Les pieux ayant supporté les panneaux sur lesquels étaient affichées les photos des candidats aux législatives d’avril 2007 sont toujours là, même s’ils certains d’entre aux ont été tordus depuis maintenant presque deux ans. L’épisode du vote semble en tout cas bien lointain face aux préoccupations actuelles des citoyens. Après que des bruits insistants ont couru sur les dernières mesures prises par le ministère de l’agriculture dans le cadre des PPDRI relatives aux soutiens à l’élevage et autres activités rurales, les foyers et les chaumières de Ben S’haba n’ont pas cessé de se poser des questions sur cette nouvelle politique qui, en principe, épouse parfaitement leurs préoccupations. Néanmoins, comme d’habitude, des appréhensions ne cessent de tarauder les esprits sur le mode d’exécution de tels soutiens et sur le respect de l’équité dans l’affectation des programmes (cheptels ou autres formes d’investissement).

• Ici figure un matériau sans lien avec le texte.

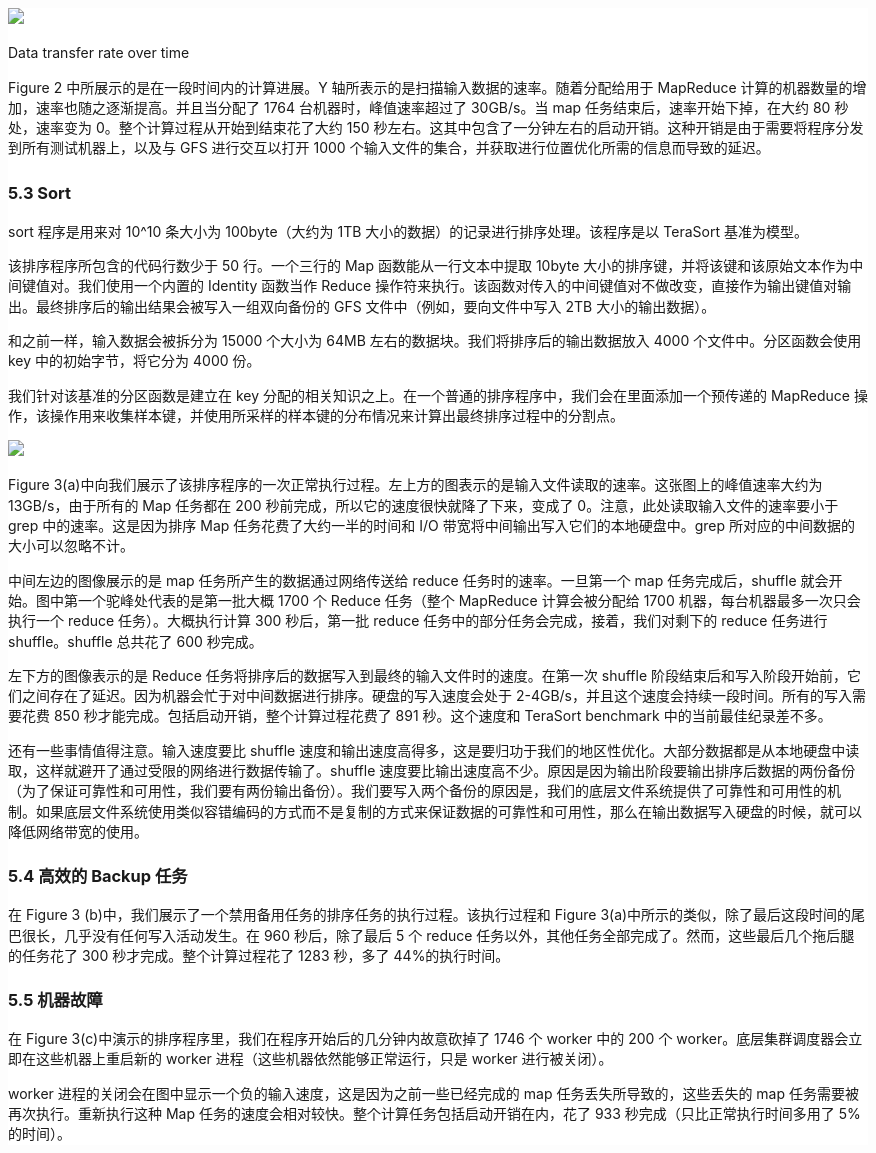   

![](https://pic2.zhimg.com/80/v2-f207354d8fc755b87848855b9e019b65_1440w.webp)

  

Data transfer rate over time

Figure 2 中所展示的是在一段时间内的计算进展。Y 轴所表示的是扫描输入数据的速率。随着分配给用于 MapReduce 计算的机器数量的增加，速率也随之逐渐提高。并且当分配了 1764 台机器时，峰值速率超过了 30GB/s。当 map 任务结束后，速率开始下掉，在大约 80 秒处，速率变为 0。整个计算过程从开始到结束花了大约 150 秒左右。这其中包含了一分钟左右的启动开销。这种开销是由于需要将程序分发到所有测试机器上，以及与 GFS 进行交互以打开 1000 个输入文件的集合，并获取进行位置优化所需的信息而导致的延迟。

### 5.3 Sort

sort 程序是用来对 10^10 条大小为 100byte（大约为 1TB 大小的数据）的记录进行排序处理。该程序是以 TeraSort 基准为模型。

该排序程序所包含的代码行数少于 50 行。一个三行的 Map 函数能从一行文本中提取 10byte 大小的排序键，并将该键和该原始文本作为中间键值对。我们使用一个内置的 Identity 函数当作 Reduce 操作符来执行。该函数对传入的中间键值对不做改变，直接作为输出键值对输出。最终排序后的输出结果会被写入一组双向备份的 GFS 文件中（例如，要向文件中写入 2TB 大小的输出数据）。

和之前一样，输入数据会被拆分为 15000 个大小为 64MB 左右的数据块。我们将排序后的输出数据放入 4000 个文件中。分区函数会使用 key 中的初始字节，将它分为 4000 份。

我们针对该基准的分区函数是建立在 key 分配的相关知识之上。在一个普通的排序程序中，我们会在里面添加一个预传递的 MapReduce 操作，该操作用来收集样本键，并使用所采样的样本键的分布情况来计算出最终排序过程中的分割点。

  

![](https://pic1.zhimg.com/80/v2-eb22572756f2a42ef4f01c9871ebc398_1440w.webp)

  


Figure 3(a)中向我们展示了该排序程序的一次正常执行过程。左上方的图表示的是输入文件读取的速率。这张图上的峰值速率大约为 13GB/s，由于所有的 Map 任务都在 200 秒前完成，所以它的速度很快就降了下来，变成了 0。注意，此处读取输入文件的速率要小于 grep 中的速率。这是因为排序 Map 任务花费了大约一半的时间和 I/O 带宽将中间输出写入它们的本地硬盘中。grep 所对应的中间数据的大小可以忽略不计。

中间左边的图像展示的是 map 任务所产生的数据通过网络传送给 reduce 任务时的速率。一旦第一个 map 任务完成后，shuffle 就会开始。图中第一个驼峰处代表的是第一批大概 1700 个 Reduce 任务（整个 MapReduce 计算会被分配给 1700 机器，每台机器最多一次只会执行一个 reduce 任务）。大概执行计算 300 秒后，第一批 reduce 任务中的部分任务会完成，接着，我们对剩下的 reduce 任务进行 shuffle。shuffle 总共花了 600 秒完成。

左下方的图像表示的是 Reduce 任务将排序后的数据写入到最终的输入文件时的速度。在第一次 shuffle 阶段结束后和写入阶段开始前，它们之间存在了延迟。因为机器会忙于对中间数据进行排序。硬盘的写入速度会处于 2-4GB/s，并且这个速度会持续一段时间。所有的写入需要花费 850 秒才能完成。包括启动开销，整个计算过程花费了 891 秒。这个速度和 TeraSort benchmark 中的当前最佳纪录差不多。

还有一些事情值得注意。输入速度要比 shuffle 速度和输出速度高得多，这是要归功于我们的地区性优化。大部分数据都是从本地硬盘中读取，这样就避开了通过受限的网络进行数据传输了。shuffle 速度要比输出速度高不少。原因是因为输出阶段要输出排序后数据的两份备份（为了保证可靠性和可用性，我们要有两份输出备份）。我们要写入两个备份的原因是，我们的底层文件系统提供了可靠性和可用性的机制。如果底层文件系统使用类似容错编码的方式而不是复制的方式来保证数据的可靠性和可用性，那么在输出数据写入硬盘的时候，就可以降低网络带宽的使用。

### 5.4 高效的 Backup 任务

在 Figure 3 (b)中，我们展示了一个禁用备用任务的排序任务的执行过程。该执行过程和 Figure 3(a)中所示的类似，除了最后这段时间的尾巴很长，几乎没有任何写入活动发生。在 960 秒后，除了最后 5 个 reduce 任务以外，其他任务全部完成了。然而，这些最后几个拖后腿的任务花了 300 秒才完成。整个计算过程花了 1283 秒，多了 44%的执行时间。

### 5.5 机器故障

在 Figure 3(c)中演示的排序程序里，我们在程序开始后的几分钟内故意砍掉了 1746 个 worker 中的 200 个 worker。底层集群调度器会立即在这些机器上重启新的 worker 进程（这些机器依然能够正常运行，只是 worker 进行被关闭）。

worker 进程的关闭会在图中显示一个负的输入速度，这是因为之前一些已经完成的 map 任务丢失所导致的，这些丢失的 map 任务需要被再次执行。重新执行这种 Map 任务的速度会相对较快。整个计算任务包括启动开销在内，花了 933 秒完成（只比正常执行时间多用了 5%的时间）。
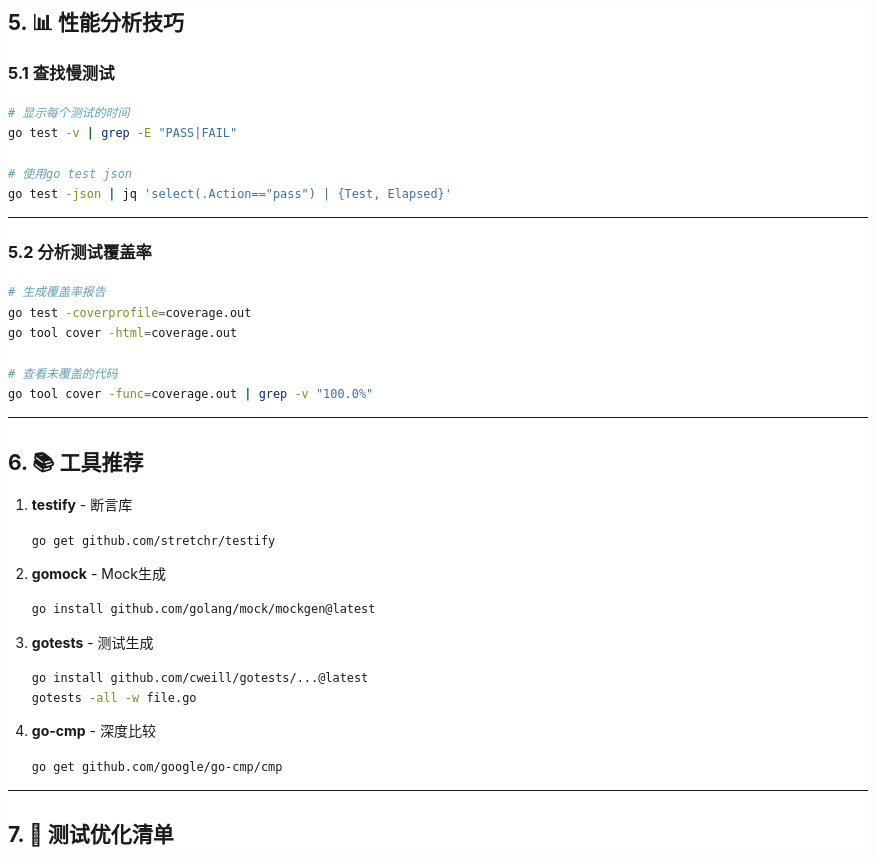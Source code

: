 
## 5. 📊 性能分析技巧

### 5.1 查找慢测试

```bash
# 显示每个测试的时间
go test -v | grep -E "PASS|FAIL"

# 使用go test json
go test -json | jq 'select(.Action=="pass") | {Test, Elapsed}'
```

---

### 5.2 分析测试覆盖率

```bash
# 生成覆盖率报告
go test -coverprofile=coverage.out
go tool cover -html=coverage.out

# 查看未覆盖的代码
go tool cover -func=coverage.out | grep -v "100.0%"
```

---

## 6. 📚 工具推荐

1. **testify** - 断言库
   ```bash
   go get github.com/stretchr/testify
   ```

2. **gomock** - Mock生成
   ```bash
   go install github.com/golang/mock/mockgen@latest
   ```

3. **gotests** - 测试生成
   ```bash
   go install github.com/cweill/gotests/...@latest
   gotests -all -w file.go
   ```

4. **go-cmp** - 深度比较
   ```bash
   go get github.com/google/go-cmp/cmp
   ```

---

## 7. 🎯 测试优化清单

Toutes ces interrogations se mêlent d’une façon inévitable aux commentaires sur l’hiver de l’année. Il est vraiment rude, soutient la majorité des citoyens. Le gaz de ville n’ayant pas encore touché les bourgades de la région, les gens se braquent sur le bois de chêne vert pour se chauffer et pour cuire les aliments. Les défrichements de la forêt deviennent inquiétants ; car, en plus des besoins domestiques incompressibles, le phénomène de carbonisation prend des proportions de plus en plus grandes. Le produit- charbons de bois-est écoulé auprès des restaurants et gargotes de Sid Aïssa, Sour El Ghozlane et Aïn Lahdjal.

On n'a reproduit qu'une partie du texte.